▶ [Your objective]
Each record must be output exactly and in full.

▶ [Data records]
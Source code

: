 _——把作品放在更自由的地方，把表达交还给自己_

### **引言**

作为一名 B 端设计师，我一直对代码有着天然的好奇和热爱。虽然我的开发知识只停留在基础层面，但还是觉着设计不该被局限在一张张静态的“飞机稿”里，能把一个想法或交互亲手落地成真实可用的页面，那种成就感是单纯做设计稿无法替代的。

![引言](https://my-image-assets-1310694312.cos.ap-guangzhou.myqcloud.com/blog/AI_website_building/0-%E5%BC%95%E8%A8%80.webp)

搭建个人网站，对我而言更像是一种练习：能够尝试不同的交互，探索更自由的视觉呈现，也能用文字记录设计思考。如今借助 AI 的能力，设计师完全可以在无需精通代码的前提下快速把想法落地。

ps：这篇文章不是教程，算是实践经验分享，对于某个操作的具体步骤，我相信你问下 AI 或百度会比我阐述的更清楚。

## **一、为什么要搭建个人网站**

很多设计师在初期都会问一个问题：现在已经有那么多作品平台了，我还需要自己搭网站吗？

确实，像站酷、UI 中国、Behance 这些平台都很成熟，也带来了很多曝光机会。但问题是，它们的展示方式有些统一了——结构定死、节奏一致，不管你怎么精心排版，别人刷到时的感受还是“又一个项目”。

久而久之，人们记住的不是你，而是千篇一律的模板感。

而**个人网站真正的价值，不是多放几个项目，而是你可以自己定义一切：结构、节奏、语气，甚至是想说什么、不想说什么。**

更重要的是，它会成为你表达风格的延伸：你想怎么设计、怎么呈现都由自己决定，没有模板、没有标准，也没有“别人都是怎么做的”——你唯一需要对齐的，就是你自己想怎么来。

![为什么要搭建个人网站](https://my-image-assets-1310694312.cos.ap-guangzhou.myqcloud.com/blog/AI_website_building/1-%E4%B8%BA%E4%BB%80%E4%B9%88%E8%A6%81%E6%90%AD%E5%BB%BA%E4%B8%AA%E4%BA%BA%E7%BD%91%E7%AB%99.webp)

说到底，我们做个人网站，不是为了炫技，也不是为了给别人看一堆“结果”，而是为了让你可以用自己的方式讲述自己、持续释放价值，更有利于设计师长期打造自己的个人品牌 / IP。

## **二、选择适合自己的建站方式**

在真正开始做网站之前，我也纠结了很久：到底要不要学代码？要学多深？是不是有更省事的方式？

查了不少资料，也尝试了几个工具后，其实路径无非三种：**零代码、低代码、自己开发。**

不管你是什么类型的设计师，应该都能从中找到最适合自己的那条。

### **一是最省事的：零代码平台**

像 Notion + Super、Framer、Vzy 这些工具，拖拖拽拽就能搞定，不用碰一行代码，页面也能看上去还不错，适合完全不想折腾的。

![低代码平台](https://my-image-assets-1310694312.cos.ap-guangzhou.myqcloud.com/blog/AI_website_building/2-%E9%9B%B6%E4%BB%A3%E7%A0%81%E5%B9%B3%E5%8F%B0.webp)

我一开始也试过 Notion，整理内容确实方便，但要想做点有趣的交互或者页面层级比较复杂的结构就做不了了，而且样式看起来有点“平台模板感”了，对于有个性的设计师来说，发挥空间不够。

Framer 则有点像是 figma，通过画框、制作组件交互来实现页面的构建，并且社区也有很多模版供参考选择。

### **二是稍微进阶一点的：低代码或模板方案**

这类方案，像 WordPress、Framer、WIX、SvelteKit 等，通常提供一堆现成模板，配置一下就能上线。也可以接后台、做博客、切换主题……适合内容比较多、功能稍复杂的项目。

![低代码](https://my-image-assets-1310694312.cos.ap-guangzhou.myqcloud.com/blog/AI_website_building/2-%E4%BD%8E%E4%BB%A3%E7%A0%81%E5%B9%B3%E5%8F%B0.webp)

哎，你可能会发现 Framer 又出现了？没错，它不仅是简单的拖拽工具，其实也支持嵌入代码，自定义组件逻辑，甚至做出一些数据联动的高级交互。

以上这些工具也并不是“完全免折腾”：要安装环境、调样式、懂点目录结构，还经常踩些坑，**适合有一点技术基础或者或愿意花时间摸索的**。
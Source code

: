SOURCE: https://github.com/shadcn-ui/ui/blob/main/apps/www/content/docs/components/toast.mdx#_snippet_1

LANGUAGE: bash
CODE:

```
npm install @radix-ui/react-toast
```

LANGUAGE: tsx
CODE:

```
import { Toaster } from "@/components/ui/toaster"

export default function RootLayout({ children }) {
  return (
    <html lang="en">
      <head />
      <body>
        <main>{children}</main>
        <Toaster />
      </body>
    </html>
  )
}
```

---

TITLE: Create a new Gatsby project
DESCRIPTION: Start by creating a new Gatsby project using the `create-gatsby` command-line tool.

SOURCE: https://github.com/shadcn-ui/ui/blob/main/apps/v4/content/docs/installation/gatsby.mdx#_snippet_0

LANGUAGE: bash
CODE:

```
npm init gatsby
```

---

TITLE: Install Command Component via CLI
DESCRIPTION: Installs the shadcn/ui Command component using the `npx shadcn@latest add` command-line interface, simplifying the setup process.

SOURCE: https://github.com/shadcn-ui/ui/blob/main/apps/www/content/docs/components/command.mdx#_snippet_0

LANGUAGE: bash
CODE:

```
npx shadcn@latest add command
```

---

▶ [Exercise output]
Source code

: _——把作品放在更自由的地方，把表达交还给自己_

### **引言**

作为一名 B 端设计师，我一直对代码有着天然的好奇和热爱。虽然我的开发知识只停留在基础层面，但还是觉着设计不该被局限在一张张静态的“飞机稿”里，能把一个想法或交互亲手落地成真实可用的页面，那种成就感是单纯做设计稿无法替代的。

![引言](https://my-image-assets-1310694312.cos.ap-guangzhou.myqcloud.com/blog/AI_website_building/0-%E5%BC%95%E8%A8%80.webp)

搭建个人网站，对我而言更像是一种练习：能够尝试不同的交互，探索更自由的视觉呈现，也能用文字记录设计思考。如今借助 AI 的能力，设计师完全可以在无需精通代码的前提下快速把想法落地。

ps：这篇文章不是教程，算是实践经验分享，对于某个操作的具体步骤，我相信你问下 AI 或百度会比我阐述的更清楚。

## **一、为什么要搭建个人网站**

很多设计师在初期都会问一个问题：现在已经有那么多作品平台了，我还需要自己搭网站吗？

确实，像站酷、UI 中国、Behance 这些平台都很成熟，也带来了很多曝光机会。但问题是，它们的展示方式有些统一了——结构定死、节奏一致，不管你怎么精心排版，别人刷到时的感受还是“又一个项目”。

久而久之，人们记住的不是你，而是千篇一律的模板感。

而**个人网站真正的价值，不是多放几个项目，而是你可以自己定义一切：结构、节奏、语气，甚至是想说什么、不想说什么。**

更重要的是，它会成为你表达风格的延伸：你想怎么设计、怎么呈现都由自己决定，没有模板、没有标准，也没有“别人都是怎么做的”——你唯一需要对齐的，就是你自己想怎么来。

![为什么要搭建个人网站](https://my-image-assets-1310694312.cos.ap-guangzhou.myqcloud.com/blog/AI_website_building/1-%E4%B8%BA%E4%BB%80%E4%B9%88%E8%A6%81%E6%90%AD%E5%BB%BA%E4%B8%AA%E4%BA%BA%E7%BD%91%E7%AB%99.webp)

说到底，我们做个人网站，不是为了炫技，也不是为了给别人看一堆“结果”，而是为了让你可以用自己的方式讲述自己、持续释放价值，更有利于设计师长期打造自己的个人品牌 / IP。

## **二、选择适合自己的建站方式**

在真正开始做网站之前，我也纠结了很久：到底要不要学代码？要学多深？是不是有更省事的方式？

查了不少资料，也尝试了几个工具后，其实路径无非三种：**零代码、低代码、自己开发。**

不管你是什么类型的设计师，应该都能从中找到最适合自己的那条。

### **一是最省事的：零代码平台**

像 Notion + Super、Framer、Vzy 这些工具，拖拖拽拽就能搞定，不用碰一行代码，页面也能看上去还不错，适合完全不想折腾的。

![低代码平台](https://my-image-assets-1310694312.cos.ap-guangzhou.myqcloud.com/blog/AI_website_building/2-%E9%9B%B6%E4%BB%A3%E7%A0%81%E5%B9%B3%E5%8F%B0.webp)

我一开始也试过 Notion，整理内容确实方便，但要想做点有趣的交互或者页面层级比较复杂的结构就做不了了，而且样式看起来有点“平台模板感”了，对于有个性的设计师来说，发挥空间不够。

Framer 则有点像是 figma，通过画框、制作组件交互来实现页面的构建，并且社区也有很多模版供参考选择。

### **二是稍微进阶一点的：低代码或模板方案**

这类方案，像 WordPress、Framer、WIX、SvelteKit 等，通常提供一堆现成模板，配置一下就能上线。也可以接后台、做博客、切换主题……适合内容比较多、功能稍复杂的项目。

![低代码](https://my-image-assets-1310694312.cos.ap-guangzhou.myqcloud.com/blog/AI_website_building/2-%E4%BD%8E%E4%BB%A3%E7%A0%81%E5%B9%B3%E5%8F%B0.webp)

哎，你可能会发现 Framer 又出现了？没错，它不仅是简单的拖拽工具，其实也支持嵌入代码，自定义组件逻辑，甚至做出一些数据联动的高级交互。

以上这些工具也并不是“完全免折腾”：要安装环境、调样式、懂点目录结构，还经常踩些坑，**适合有一点技术基础或者或愿意花时间摸索的**。
Source code

:SOURCE: https://github.com/shadcn-ui/ui/blob/main/apps/www/content/docs/components/toast.mdx#_snippet_1

LANGUAGE: bash
CODE:

```
npm install @radix-ui/react-toast
```

LANGUAGE: tsx
CODE:

```
import { Toaster } from "@/components/ui/toaster"

export default function RootLayout({ children }) {
  return (
    <html lang="en">
      <head />
      <body>
        <main>{children}</main>
        <Toaster />
      </body>
    </html>
  )
}
```

---

TITLE: Create a new Gatsby project
DESCRIPTION: Start by creating a new Gatsby project using the `create-gatsby` command-line tool.

SOURCE: https://github.com/shadcn-ui/ui/blob/main/apps/v4/content/docs/installation/gatsby.mdx#_snippet_0

LANGUAGE: bash
CODE:

```
npm init gatsby
```

---

TITLE: Install Command Component via CLI
DESCRIPTION: Installs the shadcn/ui Command component using the `npx shadcn@latest add` command-line interface, simplifying the setup process.

SOURCE: https://github.com/shadcn-ui/ui/blob/main/apps/www/content/docs/components/command.mdx#_snippet_0

LANGUAGE: bash
CODE:

```
npx shadcn@latest add command
```

---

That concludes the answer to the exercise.